Drafting Information

    The principal author of this regulation is Grid Glyer of the Office 
of Associate Chief Counsel (Corporate). However, other personnel from 
the IRS and the Treasury Department participated in its development.

List of Subjects in 26 CFR Part 1

    Income taxes, Reporting and recordkeeping requirements.

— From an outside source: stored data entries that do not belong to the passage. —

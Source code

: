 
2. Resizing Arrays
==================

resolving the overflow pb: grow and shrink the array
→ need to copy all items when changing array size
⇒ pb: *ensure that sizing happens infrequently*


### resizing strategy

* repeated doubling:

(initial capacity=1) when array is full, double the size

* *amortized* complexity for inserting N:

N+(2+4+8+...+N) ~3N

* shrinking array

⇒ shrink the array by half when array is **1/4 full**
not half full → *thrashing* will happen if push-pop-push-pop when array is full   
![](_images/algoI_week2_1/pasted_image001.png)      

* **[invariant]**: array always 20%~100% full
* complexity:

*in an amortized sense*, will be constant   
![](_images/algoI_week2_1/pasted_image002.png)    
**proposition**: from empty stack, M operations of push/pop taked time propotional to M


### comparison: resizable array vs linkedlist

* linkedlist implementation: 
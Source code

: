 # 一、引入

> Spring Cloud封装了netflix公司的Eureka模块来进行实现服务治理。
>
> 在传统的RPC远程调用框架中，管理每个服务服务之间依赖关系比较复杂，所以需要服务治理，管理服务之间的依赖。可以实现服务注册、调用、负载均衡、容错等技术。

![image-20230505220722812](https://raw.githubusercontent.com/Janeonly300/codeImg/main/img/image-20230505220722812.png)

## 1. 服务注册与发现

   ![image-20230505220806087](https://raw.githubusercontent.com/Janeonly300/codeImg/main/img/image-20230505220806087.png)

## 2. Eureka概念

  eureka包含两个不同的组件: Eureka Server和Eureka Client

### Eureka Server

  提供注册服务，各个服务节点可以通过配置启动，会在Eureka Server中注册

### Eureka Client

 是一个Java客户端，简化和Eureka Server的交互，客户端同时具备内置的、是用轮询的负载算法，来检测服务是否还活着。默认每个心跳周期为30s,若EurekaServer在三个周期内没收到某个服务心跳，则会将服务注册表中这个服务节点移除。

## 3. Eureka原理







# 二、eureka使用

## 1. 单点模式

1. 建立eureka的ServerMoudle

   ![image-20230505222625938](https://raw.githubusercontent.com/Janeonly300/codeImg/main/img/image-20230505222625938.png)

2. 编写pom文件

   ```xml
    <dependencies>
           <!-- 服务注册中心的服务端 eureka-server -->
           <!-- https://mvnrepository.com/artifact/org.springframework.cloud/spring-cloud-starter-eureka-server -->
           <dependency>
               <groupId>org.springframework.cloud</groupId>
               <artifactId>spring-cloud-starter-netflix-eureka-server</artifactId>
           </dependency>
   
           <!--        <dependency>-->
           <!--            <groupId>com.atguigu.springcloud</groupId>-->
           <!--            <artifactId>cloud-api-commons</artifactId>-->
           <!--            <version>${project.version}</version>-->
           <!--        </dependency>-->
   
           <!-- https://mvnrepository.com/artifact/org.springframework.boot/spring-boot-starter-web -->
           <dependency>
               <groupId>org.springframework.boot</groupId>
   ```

Adoption of Amendments to the Regulations

    Accordingly, 26 CFR part 1 is amended as follows:

PART 1--INCOME TAXES

0
Paragraph 1. The authority citation for part 1 continues to read in 
part as follows:

    Authority:  26 U.S.C. 7805 * * *


0
Par. 2. Section 1.1563-1 is amended by:
0
1. Redesignating paragraph (a)(1)(ii) as paragraph (a)(1)(iii) and 
adding new paragraph (a)(1)(ii).
0
2. Adding Example 4 to paragraph (b)(4).
0
3. Adding a sentence at the end of paragraph (e).
    The additions read as follows:


Sec.  1.1563-1  Definition of controlled group of corporations and 
component members and related concepts.

    (a) * * *
    (1) * * *
    (ii) Special rules. In determining whether a corporation is 
included in a controlled group of corporations, section 1563(b) and 
paragraph (b) of this section shall not be taken into account. For 
rules defining a component member of a controlled group of 
corporations, including rules defining an excluded member and an 
additional member, see section 1563(b) and paragraph (b) of this 
section.
* * * * *
    (b) * * *
    (4) * * *

    Example 4.  Individual A owns all of the stock of corporations 
X, Y and Z. Each of these corporations is an S corporation. X, Y, 
and Z are each members of a brother-sister controlled group, even 
though each such corporation is treated as an excluded member of 
such group. See Sec.  1.1563-1(b)(2)(ii)(C).
* * * * *
    (e) Effective/Applicability date. * * * Paragraph (a)(1)(ii) of 
this section

[[Page 19908]]

applies to taxable years beginning on or after April 11, 2011.

Steven T. Miller,
Deputy Commissioner for Services and Enforcement.
    Approved: April 4, 2011.
Michael Mundaca,
Assistant Secretary of the Treasury (Tax Policy).